Barlow est une figure bien-aimée parmi certains boosters de crypto. Dans les forums de discussion sur la cryptographie, les Redditors échangent avec tendresse leurs citations préférées de sa « Déclaration » ainsi que des théories du complot sur sa mort. Ils le décrivent comme étant « en avance sur son temps ».

« C’est malheureux », déclare Erika Douglas, professeure à la Temple University Beasley School of Law qui enseigne un cours sur la réglementation des technologies émergentes. « Cela donne une mauvaise réputation à ces premières technologies, car certaines de ces incursions sont si dédaigneuses de la loi. »

Étant donné que la loi s’appuie fortement sur les précédents, les premiers avis judiciaires dans la vague à venir de litiges liés au NFT auront un impact démesuré.

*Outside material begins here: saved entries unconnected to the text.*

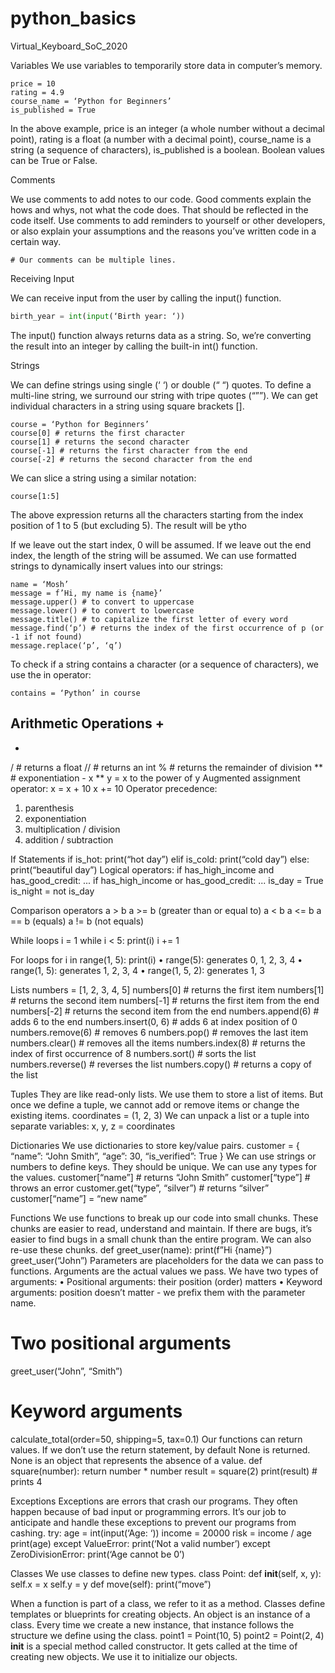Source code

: # python_basics
Virtual_Keyboard_SoC_2020


Variables
We use variables to temporarily store data in computer’s memory.
```
price = 10
rating = 4.9
course_name = ‘Python for Beginners’
is_published = True
```
In the above example, price is an integer (a whole number without a decimal point), rating is a float (a number with a decimal point), course_name is a string (a sequence of characters), is_published is a boolean. Boolean values can be True or False.

Comments

We use comments to add notes to our code. Good comments explain the hows and
whys, not what the code does. That should be reflected in the code itself. Use
comments to add reminders to yourself or other developers, or also explain your
assumptions and the reasons you’ve written code in a certain way.
```# This is a comment and it won’t get executed.
# Our comments can be multiple lines.
```

Receiving Input

We can receive input from the user by calling the input() function.
```python
birth_year = int(input(‘Birth year: ‘))
```
The input() function always returns data as a string. So, we’re converting the
result into an integer by calling the built-in int() function. 

Strings

We can define strings using single (‘ ‘) or double (“ “) quotes.
To define a multi-line string, we surround our string with tripe quotes (“””).
We can get individual characters in a string using square brackets [].
```
course = ‘Python for Beginners’
course[0] # returns the first character
course[1] # returns the second character
course[-1] # returns the first character from the end
course[-2] # returns the second character from the end
```
We can slice a string using a similar notation:
```
course[1:5]
```
The above expression returns all the characters starting from the index position of 1
to 5 (but excluding 5). The result will be ytho

If we leave out the start index, 0 will be assumed.
If we leave out the end index, the length of the string will be assumed.
We can use formatted strings to dynamically insert values into our strings:
```
name = ‘Mosh’
message = f’Hi, my name is {name}’
message.upper() # to convert to uppercase
message.lower() # to convert to lowercase
message.title() # to capitalize the first letter of every word
message.find(‘p’) # returns the index of the first occurrence of p (or -1 if not found)
message.replace(‘p’, ‘q’)
```

To check if a string contains a character (or a sequence of characters), we use the in
operator:
```
contains = ‘Python’ in course
```

Arithmetic Operations
+
-
*
/ # returns a float
// # returns an int
% # returns the remainder of division
** # exponentiation - x ** y = x to the power of y
Augmented assignment operator:
x = x + 10
x += 10
Operator precedence:
1. parenthesis
2. exponentiation
3. multiplication / division
4. addition / subtraction 

If Statements
if is_hot:
 print(“hot day”)
elif is_cold:
 print(“cold day”)
else:
 print(“beautiful day”)
Logical operators:
if has_high_income and has_good_credit:
 ...
if has_high_income or has_good_credit:
 ...
is_day = True
is_night = not is_day

Comparison operators
a > b
a >= b (greater than or equal to)
a < b
a <= b
a == b (equals)
a != b (not equals)

While loops
i = 1
while i < 5:
 print(i)
 i += 1

For loops
for i in range(1, 5):
 print(i)
• range(5): generates 0, 1, 2, 3, 4
• range(1, 5): generates 1, 2, 3, 4
• range(1, 5, 2): generates 1, 3

Lists
numbers = [1, 2, 3, 4, 5]
numbers[0] # returns the first item
numbers[1] # returns the second item
numbers[-1] # returns the first item from the end
numbers[-2] # returns the second item from the end
numbers.append(6) # adds 6 to the end
numbers.insert(0, 6) # adds 6 at index position of 0
numbers.remove(6) # removes 6
numbers.pop() # removes the last item
numbers.clear() # removes all the items
numbers.index(8) # returns the index of first occurrence of 8
numbers.sort() # sorts the list
numbers.reverse() # reverses the list
numbers.copy() # returns a copy of the list

Tuples
They are like read-only lists. We use them to store a list of items. But once we
define a tuple, we cannot add or remove items or change the existing items.
coordinates = (1, 2, 3)
We can unpack a list or a tuple into separate variables:
x, y, z = coordinates 

Dictionaries
We use dictionaries to store key/value pairs.
customer = {
 “name”: “John Smith”,
 “age”: 30,
 “is_verified”: True
}
We can use strings or numbers to define keys. They should be unique. We can use
any types for the values.
customer[“name”] # returns “John Smith”
customer[“type”] # throws an error
customer.get(“type”, “silver”) # returns “silver”
customer[“name”] = “new name”

Functions
We use functions to break up our code into small chunks. These chunks are easier
to read, understand and maintain. If there are bugs, it’s easier to find bugs in a
small chunk than the entire program. We can also re-use these chunks.
def greet_user(name):
 print(f”Hi {name}”)
greet_user(“John”)
Parameters are placeholders for the data we can pass to functions. Arguments
are the actual values we pass.
We have two types of arguments:
• Positional arguments: their position (order) matters
• Keyword arguments: position doesn’t matter - we prefix them with the parameter
name. 
# Two positional arguments
greet_user(“John”, “Smith”)
# Keyword arguments
calculate_total(order=50, shipping=5, tax=0.1)
Our functions can return values. If we don’t use the return statement, by default
None is returned. None is an object that represents the absence of a value.
def square(number):
 return number * number
result = square(2)
print(result) # prints 4

Exceptions
Exceptions are errors that crash our programs. They often happen because of bad
input or programming errors. It’s our job to anticipate and handle these exceptions
to prevent our programs from cashing.
try:
 age = int(input(‘Age: ‘))
 income = 20000
 risk = income / age
 print(age)
except ValueError:
 print(‘Not a valid number’)
except ZeroDivisionError:
 print(‘Age cannot be 0’)

Classes
We use classes to define new types.
class Point:
 def __init__(self, x, y):
 self.x = x
 self.y = y
 def move(self):
 print(“move”) 

When a function is part of a class, we refer to it as a method.
Classes define templates or blueprints for creating objects. An object is an instance
of a class. Every time we create a new instance, that instance follows the structure
we define using the class.
point1 = Point(10, 5)
point2 = Point(2, 4)
__init__ is a special method called constructor. It gets called at the time of
creating new objects. We use it to initialize our objects.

Très prochainement, un juge va devoir répondre à quelques questions fondamentales sur le statut juridique des NFT qui auront des conséquences majeures pour l’art et le commerce dans le métaverse.

« L’évidence [question] », dit Christopher Odinet, professeur à la faculté de droit de l’Université de l’Iowa, « si vous avez un NFT, qu’avez-vous vraiment ? Avez-vous juste un contrat, n’est-ce pas ? Avez-vous droit à une licence ? Et comment prends-tu cette décision ? Bien qu’une licence soit une sorte de contrat, la différence compte. Un contrat serait le mécanisme privilégié pour transférer la propriété, mais une licence n’est qu’une autorisation limitée d’utiliser quelque chose appartenant à quelqu’un d’autre.